TRT'de, hem haftalık müzik programları yaptı, hem de filmler sundu. Özellikle sinemanın 100. yılının kutlandığı 1995 yılı ve sonrasında sayısız klasiği Murat Özer, Alin Taşçıyan, Müjde Işıl gibi genç meslektaşlarıyla birlikte tanıttı.

Sinema Yazarları Derneği'ni (SİYAD) kurdu ve uzun yıllar başkanlığını yürüttü. Ödül gecelerini özenle seçilmiş sunucular ve müzisyenlerle sundu. Yine kendi sözleriyle; "zamanı geldiğinde tüm bu görevleri genç arkadaşlarına bırakmayı da ihmal etmedi".

Dorsay'ın en büyük üretimleri kitapları. 1970'lerden itibaren eleştirisini yazdığı tüm filmleri Türk ve yabancı sinema olarak tasnif ederek pek çok kitapta topladı. Bu kitaplar, son 50 yılın bir dökümü niteliği taşıyor.

Aynı zamanda İstanbul, Beyoğlu, şehircilik; biyografiler (özellikle Türkan Şoray ve Yılmaz Güney), söyleşiler, seyahat notları, hikâye, hatta şiirler de yazdı.
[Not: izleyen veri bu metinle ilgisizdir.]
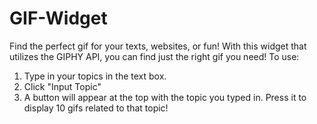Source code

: # GIF-Widget
Find the perfect gif for your texts, websites, or fun! With this widget that utilizes the GIPHY API, you can find just the right gif you need!
To use:
  1. Type in your topics in the text box.
  2. Click "Input Topic"
  3. A button will appear at the top with the topic you typed in. Press it to display 10 gifs related to that topic!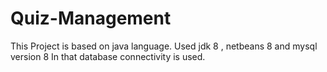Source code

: # Quiz-Management
This Project is based on java language.
Used jdk 8 , netbeans 8 and mysql version 8
In that database connectivity is used.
Müzik merakını görkemli bir arşivle birlikte sunduğu bir eser yayımladı. Ne Şurup Şeker Şarkılardı Onlar adıyla yayımlanan bu kitap, 20. yüzyıl pop-müzik tarihini anlatıyor.

Tartışmalar, Polemikler, Kavgalar adı kitabı Eylül 2022'de yayımlandı.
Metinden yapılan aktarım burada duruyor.